Most missions have little chance for research however, and agents usually go directly from the briefing to the Quartermasters, where TimeKeepers outfit them with the necessary equipment and any special costuming that may needed. Here local fashions are programmed into the memory of each agent’s mission suit, period-specific disguised weapons are generated by replicon and any required surgical alteration’s performed.
From the Quartermasters, agents move to the Vaults, where their timegliders are stored. The Vaults also house the briefing couches, where agents download memory implants that will allow them to interact with local natives in a fashion unlikely to draw attention.
Up to this point, the senior agent still has the option to scrub the mission if he feels the team is unprepared or unlikely to succeed, though an agent will need a very good reason to scrub an emergency or counter-revision mission.
In any location where the terrain is unknown, it is standard procedure to rotate back into normal space-time at a relative height of ten thousand feet above sea level. Once long range sensors have confirmed the safety of the selected landing site, the team can descend. Once the team has arrived in their target time and place, it is imperative that they ensure their timegliders are safe. To this end agents should activate Cloak Mode as soon as they can, setting the timegliders out of phase with the present moment, rendering them invisible and unreachable by any except the agents themselves.
In counter-revision or failure recovery missions, agents should set about tracing any disruption back to the point where it occurred. It is no use wiping out a band of renegades if all their actions up until that point are allowed to stand. To this end, agents are encouraged to take prisoners for interrogation. Once the immediate threat has been identified and neutralised, the team should identify the earliest point at which the threat forces entered the current time period and also their point of origin if possible. Once this is done they can jump back to that point and intercept the enemy as soon as they arrive, thereby minimising the amount of damage done to history. Note that a second team often performs this “wrapping up” action, acting on information gathered by the first.

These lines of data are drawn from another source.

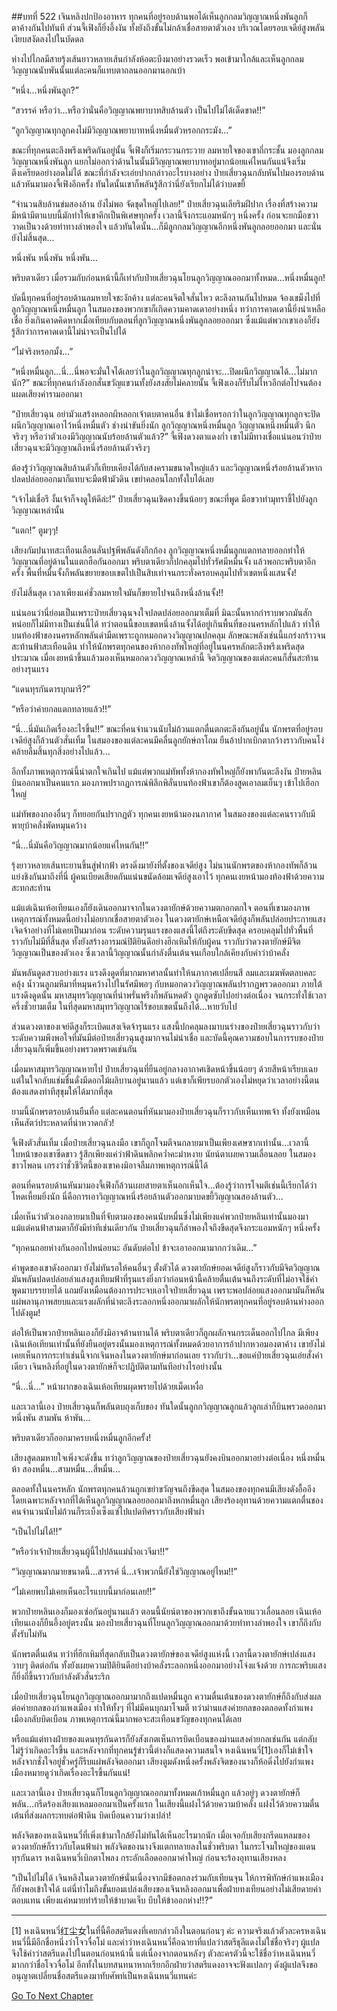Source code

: ##บทที่ 522 เจินหลิงปกป้องอาหาร
ทุกคนที่อยู่รอบด้านพอได้เห็นลูกกลมวิญญาณหนึ่งพันลูกก็ตาค้างกันไปทันที ส่วนจี้เฟิงก็ยิ่งอึ้งงัน ทั้งยังถึงขั้นไม่กล้าเชื่อสายตาตัวเอง บริเวณโดยรอบเจดีย์สูงพลันเงียบสงัดลงไปในบัดดล

ห่างไปไกลมีสายรุ้งเส้นยาวหลายเส้นกำลังห้อตะบึงมาอย่างรวดเร็ว พอเข้ามาใกล้และเห็นลูกกลมวิญญาณนับพันนั้นแต่ละคนก็แทบตาถลนออกมานอกเบ้า

“หนึ่ง...หนึ่งพันลูก?”

“สวรรค์ หรือว่า...หรือว่านั่นคือวิญญาณพยาบาทสิบล้านตัว เป็นไปไม่ได้เด็ดขาด!!”

“ลูกวิญญาณทุกลูกคงไม่มีวิญญาณพยาบาทหนึ่งหมื่นตัวหรอกกระมัง...”

ขณะที่ทุกคนตะลึงพรึงเพริดกันอยู่นั้น จี้เฟิงก็เริ่มกระวนกระวาย ลมหายใจของเขาถี่กระชั้น มองลูกกลมวิญญาณหนึ่งพันลูก แยกไม่ออกว่าด้านในนั้นมีวิญญาณพยาบาทอยู่มากน้อยแค่ไหนกันแน่จึงเริ่มตึงเครียดอย่างอดไม่ได้ ขณะที่กำลังจะเอ่ยปากกล่าวอะไรบางอย่าง ป๋ายเสี่ยวฉุนกลับหันไปมองรอบด้านแล้วหันมามองจี้เฟิงอีกครั้ง ทันใดนั้นเขาก็พลันรู้สึกว่านี่ยังเรียกไม่ได้ว่าบดขยี้

“จำนวนสิบล้านข่มสองล้าน ยังไม่พอ จัดชุดใหญ่ไปเลย!” ป๋ายเสี่ยวฉุนเลียริมฝีปาก เรื่องที่สร้างความมีหน้ามีตาแบบนี้มักทำให้เขาคึกเป็นพิเศษทุกครั้ง เวลานี้จึงกระแอมหนักๆ หนึ่งครั้ง ก่อนจะยกมือขวาวาดเป็นวงด้วยท่าทางลำพองใจ แล้วทันใดนั้น...ก็มีลูกกลมวิญญาณอีกหนึ่งพันลูกลอยออกมา และนั่นยังไม่สิ้นสุด...

หนึ่งพัน หนึ่งพัน หนึ่งพัน...

พริบตาเดียว เมื่อรวมกับก่อนหน้านี้ก็เท่ากับป๋ายเสี่ยวฉุนโยนลูกวิญญาณออกมาทั้งหมด...หนึ่งหมื่นลูก!

บัดนี้ทุกคนที่อยู่รอบด้านลมหายใจชะงักค้าง แต่ละคนจิตใจสั่นไหว ตะลึงลานกันไปหมด จ้องเขม็งไปที่ลูกวิญญาณหนึ่งหมื่นลูก ในสมองของพวกเขาก็เกิดความคาดเดาอย่างหนึ่ง ทว่าการคาดเดานี้ยิ่งน่าเหลือเชื่อ ยิ่งเกินคาดคิดหากเมื่อเทียบกับตอนที่ลูกวิญญาณหนึ่งพันลูกลอยออกมา ซึ่งแม้แต่พวกเขาเองก็ยังรู้สึกว่าการคาดเดานี้ไม่น่าจะเป็นไปได้

“ไม่จริงหรอกมั้ง...”

“หนึ่งหมื่นลูก...นี่...นี่พอจะมั่นใจได้เลยว่าในลูกวิญญาณทุกลูกน่าจะ...ปิดผนึกวิญญาณได้...ไม่มากนัก?” ขณะที่ทุกคนกำลังอกสั่นขวัญแขวนทั้งยังสงสัยไม่คลายนั้น จี้เฟิงเองก็รับไม่ไหวอีกต่อไปจนต้องแผดเสียงคำรามออกมา

“ป๋ายเสี่ยวฉุน อย่ามัวแสร้งหลอกผีหลอกเจ้าตบตาคนอื่น ข้าไม่เชื่อหรอกว่าในลูกวิญญาณทุกลูกจะปิดผนึกวิญญาณเอาไว้หนึ่งหมื่นตัว ช่างน่าขันยิ่งนัก ลูกวิญญาณหนึ่งหมื่นลูก วิญญาณหนึ่งหมื่นตัว นึกจริงๆ หรือว่าตัวเองมีวิญญาณนับร้อยล้านตัวแล้ว?” จี้เฟิงดวงตาแดงก่ำ เขาไม่มีทางเชื่อแน่นอนว่าป๋ายเสี่ยวฉุนจะมีวิญญาณถึงหนึ่งร้อยล้านตัวจริงๆ

ต้องรู้ว่าวิญญาณสิบล้านตัวก็เทียบเคียงได้กับสงครามขนาดใหญ่แล้ว และวิญญาณหนึ่งร้อยล้านตัวหากปลดปล่อยออกมาก็แทบจะมืดฟ้ามัวดิน เขย่าคลอนโลกทั้งใบได้เลย

“เจ้าไม่เชื่อรึ งั้นเจ้าก็จงดูให้ดีล่ะ!” ป๋ายเสี่ยวฉุนเชิดคางขึ้นน้อยๆ ขณะที่พูด มือขวาทำมุทราชี้ไปยังลูกวิญญาณเหล่านั้น

“แตก!” ตูมๆๆ!

เสียงกัมปนาทสะเทือนเลือนลั่นปฐพีพลันดังกึกก้อง ลูกวิญญาณหนึ่งหมื่นลูกแตกทลายออกทำให้วิญญาณที่อยู่ด้านในแตกฮือกันออกมา พริบตาเดียวก็ปกคลุมไปทั่วรัศมีหมื่นจั้ง แล้วพอกะพริบตาอีกครั้ง พื้นที่หมื่นจั้งก็พลันขยายขอบเขตไปเป็นสิบเท่าจนกระทั่งครอบคลุมไปทั่วเขตหนึ่งแสนจั้ง!

ยังไม่สิ้นสุด เวลาเพียงแค่ชั่วลมหายใจมันก็ขยายไปจนถึงหนึ่งล้านจั้ง!!

แน่นอนว่านี่ย่อมเป็นเพราะป๋ายเสี่ยวฉุนจงใจปลดปล่อยออกมาเต็มที่ มิฉะนั้นหากกำราบพวกมันสักหน่อยก็ไม่มีทางเป็นเช่นนี้ได้ ทว่าตอนนี้ขอบเขตหนึ่งล้านจั้งได้อยู่เกินพื้นที่ของนครหลักไปแล้ว ทำให้บนท้องฟ้าของนครหลักพลันดำมืดเพราะถูกหมอกดวงวิญญาณปกคลุม ลักษณะพลังเช่นนี้แกร่งกร้าวจนสะท้านฟ้าสะเทือนดิน ทำให้นักพรตทุกคนของห้ากองทัพใหญ่ที่อยู่ในนครหลักตะลึงพรึงเพริดสุดประมาณ เมื่อเงยหน้าขึ้นแล้วมองเห็นหมอกดวงวิญญาณเหล่านี้ จิตวิญญาณของแต่ละคนก็สั่นสะท้านอย่างรุนแรง

“แดนทุรกันดารบุกมารึ?”

“หรือว่าค่ายกลแตกทลายแล้ว!!”

“นี่...นี่มันเกิดเรื่องอะไรขึ้น!!” ขณะที่คนจำนวนนับไม่ถ้วนแตกตื่นตกตะลึงกันอยู่นั้น นักพรตที่อยู่รอบเจดีย์สูงก็ล้วนตัวสั่นเทิ้ม ในสมองของแต่ละคนมีคลื่นลูกยักษ์ถาโถม ยืนอ้าปากเบิกตากว้างราวกับคนโง่คล้ายลืมสิ้นทุกสิ่งอย่างไปแล้ว...

อีกทั้งภาพเหตุการณ์นี้น่าตกใจเกินไป แม้แต่พวกแม่ทัพทั้งห้ากองทัพใหญ่ก็ยังพากันตะลึงงัน ป๋ายหลินบินออกมาเป็นคนแรก มองภาพปรากฏการณ์พิลึกพิลั่นบนท้องฟ้าเขาก็ต้องสูดเอาลมเย็นๆ เข้าไปเฮือกใหญ่

แม่ทัพของกองอื่นๆ ก็ทยอยกันปรากฏตัว ทุกคนเงยหน้ามองนภากาศ ในสมองของแต่ละคนราวกับมีพายุบ้าคลั่งพัดหมุนคว้าง

“นี่...นี่มันคือวิญญาณมากน้อยแค่ไหนกัน!!”

รุ้งยาวหลายเส้นทะยานขึ้นสู่ฟากฟ้า ตรงดิ่งมายังที่ตั้งของเจดีย์สูง ไม่นานนักพรตของห้ากองทัพก็ล้วนแย่งชิงกันมาถึงที่นี่ ผู้คนเบียดเสียดกันแน่นขนัดล้อมเจดีย์สูงเอาไว้ ทุกคนเงยหน้ามองท้องฟ้าด้วยความสะทกสะท้าน

แม้แต่เฉินเห้อเทียนเองก็ยังเดินออกมาจากในดวงตายักษ์ด้วยความตกอกตกใจ ตอนที่เขามองภาพเหตุการณ์ทั้งหมดนี้อย่างไม่อยากเชื่อสายตาตัวเอง ในดวงตายักษ์เหนือเจดีย์สูงก็พลันปล่อยประกายแสงเจิดจ้าอย่างที่ไม่เคยเป็นมาก่อน ระดับความรุนแรงของแสงนี้ไต่ถึงระดับขีดสุด ครอบคลุมไปทั่วพื้นที่ราวกับไม่มีที่สิ้นสุด ทั้งยังสร้างอารมณ์ปิติยินดีอย่างฮึกเหิมให้กับผู้คน ราวกับว่าดวงตายักษ์มีจิตวิญญาณเป็นของตัวเอง ซึ่งเวลานี้วิญญาณนั้นกำลังตื่นเต้นจนเกือบใกล้เคียงกับคำว่าบ้าคลั่ง

มันพลันดูดสวบอย่างแรง แรงดึงดูดที่มากมหาศาลนั้นทำให้นภากาศเปลี่ยนสี ลมและเมฆพัดตลบคละคลุ้ง น้ำวนลูกมหึมาที่หมุนคว้างไปในรัศมีพอๆ กับหมอกดวงวิญญาณพลันปรากฏพรวดออกมา ภายใต้แรงดึงดูดนั้น มหาสมุทรวิญญาณที่น่าพรั่นพรึงก็พลันหดตัว ถูกดูดซับไปอย่างต่อเนื่อง จนกระทั่งใช้เวลาครึ่งชั่วยามเต็ม ในที่สุดมหาสมุทรวิญญาณไร้ขอบเขตนั้นถึงได้...หายวับไป

ส่วนดวงตาของเจย์ดีสูงก็ระเบิดแสงเจิดจ้ารุนแรง แสงนี้ปกคลุมลงมาบนร่างของป๋ายเสี่ยวฉุนราวกับว่าระดับความพึงพอใจที่มันมีต่อป๋ายเสี่ยวฉุนสูงมากจนไม่น่าเชื่อ และบัดนี้คุณความชอบในการรบของป๋ายเสี่ยวฉุนก็เพิ่มขึ้นอย่างพรวดพราดเช่นกัน

เมื่อมหาสมุทรวิญญาณหายไป ป๋ายเสี่ยวฉุนที่ยืนอยู่กลางอากาศเชิดหน้าขึ้นน้อยๆ ด้วยสีหน้าเรียบเฉย แต่ในใจกลับแช่มชื่นดั่งมีดอกไม้ผลิบานอยู่นานแล้ว แต่เขาก็เพียรบอกตัวเองไม่หยุดว่าเวลาอย่างนี้ตนต้องแสดงท่าทีสุขุมให้ได้มากที่สุด

ยามนี้นักพรตรอบด้านยืนทื่อ แต่ละคนตอนที่หันมามองป๋ายเสี่ยวฉุนก็ราวกับเห็นเทพเจ้า ทั้งยังเหมือนเห็นสัตว์ประหลาดที่น่าหวาดกลัว!

จี้เฟิงตัวสั่นเทิ้ม เมื่อป๋ายเสี่ยวฉุนลงมือ เขาก็ถูกโจมตีจนกลายมาเป็นเพียงเศษซากเท่านั้น...เวลานี้ใบหน้าของเขาซีดขาว รู้สึกเพียงแค่ว่าฟ้าดินพลิกคว่ำคะมำหงาย นัยน์ตาเผยความเลื่อนลอย ในสมองขาวโพลน เกรงว่าชั่วชีวิตนี้ของเขาคงมิอาจลืมภาพเหตุการณ์นี้ได้

ตอนที่คนรอบด้านหันมามองจี้เฟิงก็ล้วนเผยสายตาเห็นอกเห็นใจ...ต้องรู้ว่าการโจมตีเช่นนี้เรียกได้ว่าโหดเหี้ยมยิ่งนัก นี่คือการเอาวิญญาณหนึ่งร้อยล้านตัวออกมาบดขยี้วิญญาณสองล้านตัว...

เมื่อเห็นว่าตัวเองกลายมาเป็นที่จับตามองของคนนับหมื่นซึ่งไม่เพียงแค่พวกป๋ายหลินเท่านั้นมองมา แม้แต่คนฟ้าสามตาก็ยังมีท่าทีเช่นเดียวกัน ป๋ายเสี่ยวฉุนก็ลำพองใจถึงขีดสุดจึงกระแอมหนักๆ หนึ่งครั้ง

“ทุกคนถอยห่างกันออกไปหน่อยนะ อันดับต่อไป ข้าจะเอาออกมามากกว่าเดิม...”

คำพูดของเขาดังออกมา ยังไม่ทันรอให้คนอื่นๆ ตั้งตัวได้ ดวงตายักษ์ยอดเจดีย์สูงก็ราวกับมีจิตวิญญาณ มันพลันปลดปล่อยลำแสงสูงเทียมฟ้าที่รุนแรงยิ่งกว่าก่อนหน้านี้คล้ายตื่นเต้นจนถึงระดับที่ไม่อาจใช้คำพูดมาบรรยายได้ แถมยังเหมือนต้องการประจบเอาใจป๋ายเสี่ยวฉุน เพราะพอปล่อยแสงออกมามันก็พลันแผ่พลานุภาพสยบและแรงผลักที่น่าตะลึงระลอกหนึ่งออกมาผลักให้นักพรตทุกคนที่อยู่รอบด้านห่างออกไปดังตูม!

ต่อให้เป็นพวกป๋ายหลินเองก็ยังมิอาจต้านทานได้ พริบตาเดียวก็ถูกผลักจนกระเด็นออกไปไกล มีเพียงเฉินเห้อเทียนเท่านั้นที่ยังยืนอยู่ตรงนั้นมองเหตุการณ์ทั้งหมดด้วยอาการอ้าปากหวอมองตาค้าง เขายังไม่เคยเห็นการกระทำเช่นนี้จากเจินหลงในดวงตายักษ์มาก่อนเลย ราวกับว่า...ขอแค่ป๋ายเสี่ยวฉุนเอ่ยสั่งคำเดียว เจินหลิงที่อยู่ในดวงตายักษ์ก็จะปฏิบัติตามทันทีอย่างไรอย่างนั้น

“นี่...นี่...” หน้าผากของเฉินเห้อเทียนผุดพรายไปด้วยเม็ดเหงื่อ

และเวลานี้เอง ป๋ายเสี่ยวฉุนก็พลันตบถุงเก็บของ ทันใดนั้นลูกกวิญญาณลูกแล้วลูกเล่าก็บินพรวดออกมา หนึ่งพัน สามพัน ห้าพัน...

พริบตาเดียวก็ออกมาครบหนึ่งหมื่นลูกอีกครั้ง!

เสียงสูดลมหายใจเพิ่งจะดังขึ้น ทว่าลูกวิญญาณของป๋ายเสี่ยวฉุนยังคงบินออกมาอย่างต่อเนื่อง หนึ่งหมื่นห้า สองหมื่น...สามหมื่น...สี่หมื่น...

ตลอดทั้งในนครหลัก นักพรตทุกคนล้วนถูกเขย่าขวัญจนถึงขีดสุด ในสมองของทุกคนมีเสียงดังอื้ออึง โดยเฉพาะหลังจากที่ได้เห็นลูกวิญญาณลอยออกมาถึงหกหมื่นลูก เสียงร้องอุทานด้วยความแตกตื่นของคนจำนวนนับไม่ถ้วนก็ระเบ็งเซ็งแซ่ไปแปดทิศราวกับเสียงฟ้าผ่า

“เป็นไปไม่ได้!!”

“หรือว่าเจ้าป๋ายเสี่ยวฉุนผู้นี้ไปปล้นแม่น้ำอเวจีมา!!”

“วิญญาณมากมายขนาดนี้...สวรรค์ นี่...เจ้าพวกนี้ยังใช่วิญญาณอยู่ไหม!!”

“ไม่เคยพบไม่เคยเห็นอะไรแบบนี้มาก่อนเลย!!”

พวกป๋ายหลินเองก็มองเซ่อกันอยู่นานแล้ว ตอนนี้นัยน์ตาของพวกเขาถึงขั้นฉายแววเลื่อนลอย เฉินเห้อเทียนเองก็ยืนอึ้งอยู่ตรงนั้น มองป๋ายเสี่ยวฉุนที่โยนลูกวิญญาณออกมาด้วยท่าทางลำพองใจ เขาก็ถึงกับตั้งรับไม่ทัน

นักพรตตื่นเต้น ทว่าที่ฮึกเหิมที่สุดกลับเป็นดวงตายักษ์ของเจดีย์สูงแห่งนี้ เวลานี้ดวงตายักษ์เปล่งแสงวาบๆ ติดต่อกัน ทั้งยังเผยความปิติยินดีอย่างบ้าคลั่งระลอกหนึ่งออกมาอย่างโจ่งแจ้งด้วย การกะพริบแสงก็ยิ่งถี่ขึ้นราวกับกำลังตัวสั่นระริก

เมื่อป๋ายเสี่ยวฉุนโยนลูกวิญญาณออกมามากถึงแปดหมื่นลูก ความตื่นเต้นของดวงตายักษ์ก็ถึงกับส่งผลต่อค่ายกลของกำแพงเมือง ทำให้ทั้งๆ ที่ไม่มีคนบุกมาโจมตี ทว่าม่านแสงค่ายกลของตลอดทั้งกำแพงเมืองกลับบิดเบือน ภาพเหตุการณ์นี้มากพอจะสะเทือนขวัญของทุกคนได้เลย

หรือแม้แต่ทางฝ่ายของแดนทุรกันดารก็ยังสังเกตเห็นการบิดเบือนของม่านแสงค่ายกลเช่นกัน แต่กลับไม่รู้ว่าเกิดอะไรขึ้น และหลังจากที่ทุกคนรู้ข่าวนี้ต่างก็แสดงความสนใจ หงเฉินหนวี่[1]เองก็ไม่เข้าใจ หลังจากชั่งใจอยู่ชั่วครู่ก็รีบแผ่พลังจิตออกมา เสียงตูมดังหนึ่งครั้งพลังจิตของนางก็ห้อดิ่งไปยังกำแพงเมืองหมายดูว่าเกิดเรื่องอะไรขึ้นกันแน่!

และเวลานี้เอง ป๋ายเสี่ยวฉุนก็โยนลูกวิญญาณออกมาทั้งหมดเก้าหมื่นลูก แล้วอยู่ๆ ดวงตายักษ์ก็พลัน...กรีดร้องเสียงแหลมออกมาเป็นครั้งแรก ในเสียงนี้แฝงไว้ด้วยความบ้าคลั่ง แฝงไว้ด้วยความตื่นเต้นที่ส่งผลกระทบต่อฟ้าดิน บิดเบือนความว่างเปล่า!

พลังจิตของหงเฉินหนวี่ที่เพิ่งเข้ามาใกล้ยังไม่ทันได้เห็นอะไรมากนัก เมื่อเจอกับเสียงกรีดแหลมของดวงตายักษ์ก็ราวกับโดนฟ้าผ่า พลังจิตของนางจึงแตกทลายลงในชั่วพริบตา ในกระโจมใหญ่ของแดนทุรกันดาร หงเฉินหนวี่เบิกตาโพลง กระอักเลือดออกมาคำใหญ่ ก่อนจะร้องอุทานเสียงหลง

“เป็นไปไม่ได้ เจินหลิงในดวงตายักษ์นั่นเนื่องจากมีข้อตกลงร่วมกับเทียนจุน ให้การพิทักษ์กำแพงเมืองก็ยังพอเข้าใจได้ แต่นี่ทำไมถึงขั้นยอมเปล่งเสียงของเจินหลิงออกมาเพื่อฝ่ายทงเทียนอย่างไม่เสียดายค่าตอบแทน เพียงแค่หมายทำร้ายให้ข้าบาดเจ็บ บีบให้ข้าออกห่าง!!?”

------

[1] หงเฉินหนวี่红尘女ในที่นี้คือสตรีแดงที่เคยกล่าวถึงในตอนก่อนๆ ค่ะ ความจริงแล้วตัวละครหงเฉินหนวี่นี้มีอีกชื่อหนึ่งว่าโจวจื่อโม่ และคำว่าหงเฉินหนวี่คือฉายาที่แปลว่าสตรีธุลีแดงไม่ใช่ชื่อจริงๆ ผู้แปลจึงใช้คำว่าสตรีแดงไปในตอนก่อนหน้านี้ แต่เนื่องจากตอนหลังๆ ตัวละครตัวนี้จะใช้ชื่อว่าหงเฉินหนวี่มากกว่าชื่อโจวจื่อโม่ อีกทั้งในบทสนทนาหากเรียกอีกฝ่ายว่าสตรีแดงอาจจะฟังแปลกๆ ดังผู้แปลจึงขออนุญาตเปลี่ยนชื่อสตรีแดงมาทับศัพท์เป็นหงเฉินหนวี่แทนค่ะ


[Go To Next Chapter]( ./145.md)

Once the mission is complete, agents “tidy up”, by ensuring that they cancel out as much of their presence in the time period as possible. Normally this is accomplished by travelling back to the point where they originally arrived and deliberately looping with their younger selves. When paramemory informs them the mission is over, the agents can then return to the Citadel. While tidying up erases any trace of the agent’s actions in the past, there is always the chance that it may not be possible to do this. For this reason, it is imperative that agents make every effort to reduce their impact on the past, reducing the chances of creating a disruption should they be unable to complete their mission.
At the Citadel, agents arrive in a sealed section of the Vault, and are subjected to decontamination procedures. These take no more than a minute and are usually unnoticeable. From there the agents move to the debriefing area, unless any require immediate medical attention. In the debriefing area, the agents’ memories of their mission are uploaded into QAIN for evaluation and analysis.